It’s been 200 years since the industrial revolution, which kick-started a culture that saw humans release unnatural amounts of carbon dioxide into the atmosphere, significantly altering the climate of our planet.

The relevance and importance of tackling the impact of climate change is now at the heart of scientific and political debates, most recently at the G20 in Buenos Aires, where the signatories of the Paris Climate Agreement reaffirmed their commitment to it whilst the US remained opposed to it.

It is common to point fingers at other nations when it comes to tackling climate change, but when you look at the carbon output of the UK (currently nearly 5,000 kW per person, per year) and consider this output over the last 200 years, we are only second to the US, ahead of China, in contribution to the total damage inflicted on our atmosphere.

Why we need to take the lead

Transport is the biggest cause of CO2 emissions by quite some margin – it consumes 38% of energy and accounts of 26% of greenhouse gas emissions. The climate change levy introduced in 2011 has not done enough to combat this, and it is now the role of large corporations, infrastructure owners and entrepreneurs to take more responsibility.

Network Rail committed to reduce its carbon emissions by 11% over CP5, and has therefore pushed for continuous improvements in energy efficiency through a framework of formal energy and carbon management programmes. This includes use of low carbon energy sources and use of whole-life costing techniques to future-proof low carbon development and design.

Most recently, our ‘bible’ for electrical design, BS7671, now includes an entirely new appendix devoted to energy efficiency in the 18th edition, due to come into force in January 2019. This means through every stage of rail design, construction, operation and maintenance, we need to have these principles at the forefront of our mind. It will be challenging, but exciting for engineers designing the future power systems for our rail network.

The key steps

The first action to take when assessing the new opportunities will, unsurprisingly, remain a focus on energy conservation. Elimination of waste can be accomplished through use of sensors and timers to turn electrical systems off and on accordingly, and through the management of our own behaviours, instilled through giving ownership of energy management decisions to local teams.

The next priority is to optimise efficiency in the way that energy is produced and consumed, introducing more efficient power transformers or heating technology, as well as looking to renewable sources such as solar and wind.

These are arguably the basics. What is also fundamental to effective management is a forensic understanding of power consumption. Use of load and supply monitoring equipment is key to appreciating consumption and behaviours and allows designers to optimise their selection of power distribution equipment.

For example, if a designer performs a detailed analysis of the interlocking and route-setting impacts on signalling equipment usage, it can avoid overestimating requirements, which would otherwise lead to oversized cables, UPS equipment and transformers. Supply quality monitoring will complement this by allowing mitigation of the losses in power associated with harmonic distortion, abnormal aging of equipment and other issues that impact energy efficiency.

This is just one example and, in a short blog series on LinkedIn, I will be sharing other examples of how we can create more effective energy management designs for low voltage supplies in the rail industry in areas including renewable energy, lighting and heating, signalling power, points heating and distribution cables.

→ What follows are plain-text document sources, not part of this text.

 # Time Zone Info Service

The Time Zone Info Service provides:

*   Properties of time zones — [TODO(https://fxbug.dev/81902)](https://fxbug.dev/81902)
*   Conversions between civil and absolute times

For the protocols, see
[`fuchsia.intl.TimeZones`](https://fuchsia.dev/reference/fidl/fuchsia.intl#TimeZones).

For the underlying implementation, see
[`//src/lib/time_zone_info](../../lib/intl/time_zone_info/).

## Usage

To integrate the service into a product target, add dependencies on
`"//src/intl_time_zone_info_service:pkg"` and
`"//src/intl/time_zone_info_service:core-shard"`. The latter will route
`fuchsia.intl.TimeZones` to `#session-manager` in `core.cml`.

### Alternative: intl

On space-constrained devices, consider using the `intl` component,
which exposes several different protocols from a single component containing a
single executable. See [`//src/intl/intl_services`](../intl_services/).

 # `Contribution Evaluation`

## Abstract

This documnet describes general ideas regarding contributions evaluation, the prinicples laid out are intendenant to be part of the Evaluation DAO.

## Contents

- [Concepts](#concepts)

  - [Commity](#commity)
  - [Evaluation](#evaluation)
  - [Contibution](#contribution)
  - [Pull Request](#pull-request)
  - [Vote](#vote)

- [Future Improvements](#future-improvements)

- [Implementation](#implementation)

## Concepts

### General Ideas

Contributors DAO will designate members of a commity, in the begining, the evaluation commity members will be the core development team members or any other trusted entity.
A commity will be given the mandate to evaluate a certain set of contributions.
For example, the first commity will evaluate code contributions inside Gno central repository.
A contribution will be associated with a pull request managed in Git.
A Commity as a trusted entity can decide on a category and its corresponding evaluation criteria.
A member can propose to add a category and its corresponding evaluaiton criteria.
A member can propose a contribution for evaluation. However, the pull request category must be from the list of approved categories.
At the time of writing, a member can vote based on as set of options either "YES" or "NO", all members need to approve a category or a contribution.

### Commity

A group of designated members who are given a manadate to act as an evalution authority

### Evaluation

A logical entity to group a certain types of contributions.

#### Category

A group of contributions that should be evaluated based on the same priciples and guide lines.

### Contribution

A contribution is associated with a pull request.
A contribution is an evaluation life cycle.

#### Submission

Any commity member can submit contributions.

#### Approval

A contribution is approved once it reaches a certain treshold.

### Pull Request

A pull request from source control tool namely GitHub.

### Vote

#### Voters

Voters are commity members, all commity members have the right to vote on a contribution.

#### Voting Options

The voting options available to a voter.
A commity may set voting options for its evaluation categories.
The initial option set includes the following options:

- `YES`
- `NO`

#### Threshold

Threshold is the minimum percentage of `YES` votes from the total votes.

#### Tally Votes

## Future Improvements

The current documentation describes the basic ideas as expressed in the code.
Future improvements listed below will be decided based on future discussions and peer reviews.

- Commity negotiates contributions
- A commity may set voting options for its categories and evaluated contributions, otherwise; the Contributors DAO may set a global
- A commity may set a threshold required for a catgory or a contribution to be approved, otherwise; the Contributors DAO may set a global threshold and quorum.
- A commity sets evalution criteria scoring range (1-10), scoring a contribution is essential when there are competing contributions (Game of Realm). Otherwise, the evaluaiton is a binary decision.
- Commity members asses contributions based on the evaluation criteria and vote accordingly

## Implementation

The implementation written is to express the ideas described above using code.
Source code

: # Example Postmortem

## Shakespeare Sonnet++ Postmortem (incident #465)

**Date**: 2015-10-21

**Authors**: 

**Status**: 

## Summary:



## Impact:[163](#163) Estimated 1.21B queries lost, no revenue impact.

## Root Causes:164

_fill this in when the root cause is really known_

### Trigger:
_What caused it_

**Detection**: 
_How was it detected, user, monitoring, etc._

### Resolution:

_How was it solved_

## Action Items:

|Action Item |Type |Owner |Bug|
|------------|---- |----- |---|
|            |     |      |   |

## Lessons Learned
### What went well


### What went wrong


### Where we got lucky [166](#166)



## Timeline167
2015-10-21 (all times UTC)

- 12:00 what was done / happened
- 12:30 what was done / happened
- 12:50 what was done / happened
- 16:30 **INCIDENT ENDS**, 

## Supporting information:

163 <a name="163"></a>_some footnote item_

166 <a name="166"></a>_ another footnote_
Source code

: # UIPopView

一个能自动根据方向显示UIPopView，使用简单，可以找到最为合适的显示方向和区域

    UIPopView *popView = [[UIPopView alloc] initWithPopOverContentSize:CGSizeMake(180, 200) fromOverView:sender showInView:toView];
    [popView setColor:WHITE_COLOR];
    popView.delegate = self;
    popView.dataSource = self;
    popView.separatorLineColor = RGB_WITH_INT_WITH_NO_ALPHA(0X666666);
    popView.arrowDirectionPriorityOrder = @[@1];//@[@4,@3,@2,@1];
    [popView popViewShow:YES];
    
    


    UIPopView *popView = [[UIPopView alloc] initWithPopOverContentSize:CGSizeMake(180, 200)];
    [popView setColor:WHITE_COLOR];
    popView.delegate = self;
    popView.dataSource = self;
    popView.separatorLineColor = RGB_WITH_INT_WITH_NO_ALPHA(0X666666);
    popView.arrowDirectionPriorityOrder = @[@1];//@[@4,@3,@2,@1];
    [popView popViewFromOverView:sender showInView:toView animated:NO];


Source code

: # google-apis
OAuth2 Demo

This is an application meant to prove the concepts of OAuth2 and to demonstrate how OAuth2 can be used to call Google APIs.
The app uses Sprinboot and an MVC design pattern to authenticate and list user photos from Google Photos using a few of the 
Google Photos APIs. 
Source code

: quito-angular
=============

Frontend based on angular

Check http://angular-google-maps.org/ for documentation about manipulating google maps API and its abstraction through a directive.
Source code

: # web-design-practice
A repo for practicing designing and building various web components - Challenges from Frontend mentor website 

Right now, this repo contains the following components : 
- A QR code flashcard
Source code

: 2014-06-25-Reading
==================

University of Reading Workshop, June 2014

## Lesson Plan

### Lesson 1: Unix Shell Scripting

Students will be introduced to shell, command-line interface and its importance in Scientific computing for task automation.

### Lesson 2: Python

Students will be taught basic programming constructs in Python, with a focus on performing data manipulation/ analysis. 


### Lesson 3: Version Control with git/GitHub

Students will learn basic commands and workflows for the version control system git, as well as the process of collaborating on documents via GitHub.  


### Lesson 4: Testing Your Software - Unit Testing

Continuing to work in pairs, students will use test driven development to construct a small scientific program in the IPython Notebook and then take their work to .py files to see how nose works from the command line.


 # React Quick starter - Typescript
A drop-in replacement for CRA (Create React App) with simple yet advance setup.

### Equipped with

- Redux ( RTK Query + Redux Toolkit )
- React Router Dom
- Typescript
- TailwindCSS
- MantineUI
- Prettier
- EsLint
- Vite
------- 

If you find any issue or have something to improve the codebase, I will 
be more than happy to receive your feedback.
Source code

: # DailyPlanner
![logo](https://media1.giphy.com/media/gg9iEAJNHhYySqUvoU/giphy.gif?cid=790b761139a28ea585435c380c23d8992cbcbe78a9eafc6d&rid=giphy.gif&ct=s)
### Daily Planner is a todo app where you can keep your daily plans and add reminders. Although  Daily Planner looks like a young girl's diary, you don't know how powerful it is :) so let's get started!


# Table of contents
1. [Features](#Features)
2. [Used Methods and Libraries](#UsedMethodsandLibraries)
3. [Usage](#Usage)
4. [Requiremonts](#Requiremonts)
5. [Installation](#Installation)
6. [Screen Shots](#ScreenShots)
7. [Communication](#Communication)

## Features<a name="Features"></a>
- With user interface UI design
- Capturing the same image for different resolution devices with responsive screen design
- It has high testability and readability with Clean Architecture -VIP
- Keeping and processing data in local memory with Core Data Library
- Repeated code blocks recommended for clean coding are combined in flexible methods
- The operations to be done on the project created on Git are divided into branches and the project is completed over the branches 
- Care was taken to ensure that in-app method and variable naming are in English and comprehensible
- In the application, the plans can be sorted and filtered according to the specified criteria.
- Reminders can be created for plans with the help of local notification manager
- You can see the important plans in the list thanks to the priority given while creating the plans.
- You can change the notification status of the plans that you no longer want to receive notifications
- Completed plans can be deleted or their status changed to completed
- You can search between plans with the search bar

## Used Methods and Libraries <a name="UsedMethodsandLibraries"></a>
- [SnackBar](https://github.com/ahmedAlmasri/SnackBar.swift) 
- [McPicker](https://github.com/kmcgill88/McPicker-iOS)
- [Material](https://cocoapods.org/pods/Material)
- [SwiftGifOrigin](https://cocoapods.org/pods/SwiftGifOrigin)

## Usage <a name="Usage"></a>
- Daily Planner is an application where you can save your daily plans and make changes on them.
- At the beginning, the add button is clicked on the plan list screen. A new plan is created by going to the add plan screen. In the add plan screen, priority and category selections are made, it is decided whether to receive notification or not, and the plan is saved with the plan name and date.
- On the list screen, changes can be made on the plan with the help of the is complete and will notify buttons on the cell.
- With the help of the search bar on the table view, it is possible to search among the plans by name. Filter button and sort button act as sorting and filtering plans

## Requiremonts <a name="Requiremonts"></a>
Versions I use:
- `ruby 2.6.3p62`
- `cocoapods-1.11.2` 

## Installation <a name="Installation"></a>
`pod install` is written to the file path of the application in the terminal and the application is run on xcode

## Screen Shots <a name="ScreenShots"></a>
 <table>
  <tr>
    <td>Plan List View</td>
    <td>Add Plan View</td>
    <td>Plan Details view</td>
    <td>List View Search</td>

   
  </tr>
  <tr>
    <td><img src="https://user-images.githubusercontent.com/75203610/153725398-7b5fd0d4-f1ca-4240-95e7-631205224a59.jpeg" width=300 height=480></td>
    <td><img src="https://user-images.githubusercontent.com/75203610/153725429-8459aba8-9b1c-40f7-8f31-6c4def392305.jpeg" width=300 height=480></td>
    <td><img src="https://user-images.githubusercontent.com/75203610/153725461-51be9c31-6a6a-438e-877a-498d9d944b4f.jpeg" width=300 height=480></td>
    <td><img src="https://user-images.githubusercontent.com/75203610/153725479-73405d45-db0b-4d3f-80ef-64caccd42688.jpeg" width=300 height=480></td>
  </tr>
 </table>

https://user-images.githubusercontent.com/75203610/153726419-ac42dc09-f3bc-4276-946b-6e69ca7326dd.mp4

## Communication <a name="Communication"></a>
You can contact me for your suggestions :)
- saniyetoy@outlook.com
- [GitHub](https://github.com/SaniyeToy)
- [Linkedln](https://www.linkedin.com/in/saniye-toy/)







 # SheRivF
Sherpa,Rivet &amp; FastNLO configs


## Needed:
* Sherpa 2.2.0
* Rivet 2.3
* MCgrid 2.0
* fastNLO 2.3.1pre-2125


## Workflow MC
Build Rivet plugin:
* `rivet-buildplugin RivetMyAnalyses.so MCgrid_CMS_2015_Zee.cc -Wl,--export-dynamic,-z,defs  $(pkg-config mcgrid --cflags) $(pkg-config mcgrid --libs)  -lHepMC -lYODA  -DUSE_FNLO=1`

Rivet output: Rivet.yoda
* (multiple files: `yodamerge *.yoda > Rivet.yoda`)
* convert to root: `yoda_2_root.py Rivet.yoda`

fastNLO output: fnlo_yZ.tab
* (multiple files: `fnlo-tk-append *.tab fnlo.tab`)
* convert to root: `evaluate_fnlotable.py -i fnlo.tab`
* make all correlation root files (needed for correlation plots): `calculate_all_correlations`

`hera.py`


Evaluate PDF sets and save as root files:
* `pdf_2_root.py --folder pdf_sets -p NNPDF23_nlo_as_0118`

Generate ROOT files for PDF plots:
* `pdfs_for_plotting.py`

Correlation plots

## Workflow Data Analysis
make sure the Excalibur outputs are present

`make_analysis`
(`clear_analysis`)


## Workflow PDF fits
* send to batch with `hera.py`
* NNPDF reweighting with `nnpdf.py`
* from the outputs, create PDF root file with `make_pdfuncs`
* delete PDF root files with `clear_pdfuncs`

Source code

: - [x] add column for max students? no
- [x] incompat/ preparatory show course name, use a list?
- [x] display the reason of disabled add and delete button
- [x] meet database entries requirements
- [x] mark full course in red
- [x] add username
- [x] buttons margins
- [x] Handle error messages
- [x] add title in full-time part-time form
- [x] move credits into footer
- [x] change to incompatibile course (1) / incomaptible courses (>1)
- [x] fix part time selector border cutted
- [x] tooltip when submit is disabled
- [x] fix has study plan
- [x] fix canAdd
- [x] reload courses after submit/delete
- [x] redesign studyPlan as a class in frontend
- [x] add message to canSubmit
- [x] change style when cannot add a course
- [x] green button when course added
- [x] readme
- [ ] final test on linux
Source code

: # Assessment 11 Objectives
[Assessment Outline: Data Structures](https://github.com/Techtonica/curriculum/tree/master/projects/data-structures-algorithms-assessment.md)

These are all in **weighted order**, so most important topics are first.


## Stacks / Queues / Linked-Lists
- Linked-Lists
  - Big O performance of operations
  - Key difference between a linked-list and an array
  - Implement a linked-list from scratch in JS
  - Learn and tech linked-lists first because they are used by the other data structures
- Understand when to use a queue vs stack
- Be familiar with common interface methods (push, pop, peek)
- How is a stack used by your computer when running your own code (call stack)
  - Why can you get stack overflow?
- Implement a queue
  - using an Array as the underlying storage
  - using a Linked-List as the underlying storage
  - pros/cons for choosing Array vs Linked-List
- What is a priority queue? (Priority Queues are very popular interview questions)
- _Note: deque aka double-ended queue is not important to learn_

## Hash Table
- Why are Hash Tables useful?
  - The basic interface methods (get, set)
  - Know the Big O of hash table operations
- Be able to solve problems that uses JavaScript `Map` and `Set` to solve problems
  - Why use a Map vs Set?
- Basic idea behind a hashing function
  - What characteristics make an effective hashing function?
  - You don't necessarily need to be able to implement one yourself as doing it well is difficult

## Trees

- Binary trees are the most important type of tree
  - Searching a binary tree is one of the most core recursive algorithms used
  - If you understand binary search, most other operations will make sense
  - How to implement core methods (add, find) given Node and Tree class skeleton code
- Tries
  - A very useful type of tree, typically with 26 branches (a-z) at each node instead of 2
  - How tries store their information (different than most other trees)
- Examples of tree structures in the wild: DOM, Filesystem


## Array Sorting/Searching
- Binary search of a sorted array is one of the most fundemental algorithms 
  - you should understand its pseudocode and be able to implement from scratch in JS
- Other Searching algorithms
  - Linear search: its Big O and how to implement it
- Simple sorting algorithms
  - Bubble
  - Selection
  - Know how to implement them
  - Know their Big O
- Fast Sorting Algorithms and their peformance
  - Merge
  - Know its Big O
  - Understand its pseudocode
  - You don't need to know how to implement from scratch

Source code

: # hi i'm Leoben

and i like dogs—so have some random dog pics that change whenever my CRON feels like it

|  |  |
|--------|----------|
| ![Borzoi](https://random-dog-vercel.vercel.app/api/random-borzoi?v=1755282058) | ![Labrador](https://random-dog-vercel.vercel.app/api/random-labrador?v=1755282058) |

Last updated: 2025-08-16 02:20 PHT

The principles I’ll explore can also apply to higher voltage supplies used for powering electric trains via contact electrification systems.

How we move forward

The biggest challenge to tackling climate change and improving energy management remains the level of motivation within industry and the general public. We are still recovering from the 2008 financial crisis so it is understandable that focus has been on the here and now rather than the future.

Media representation of the climate change arguments, with dramatic headlines, has also impacted the space and ability for us to have a reasoned and calm discussion of the information we are provided with.

However, ongoing financial pressures are now proving to be a blessing in disguise to those pushing for stronger climate change measures. Ultimately, someone has to pay the bill and, faced with increasing costs for every wasted litre of fuel or watt of energy, governments and transport chiefs now need to act.

In rail power, the cheapest and easiest option by far is to develop our understanding of what equipment we are supplying and how it interacts, which will allow us to adopt a smarter way of controlling it. By taking small steps, and introducing innovative solutions, we can have a big impact on a major issue, becoming the rail engineers for our grandchildren’s future.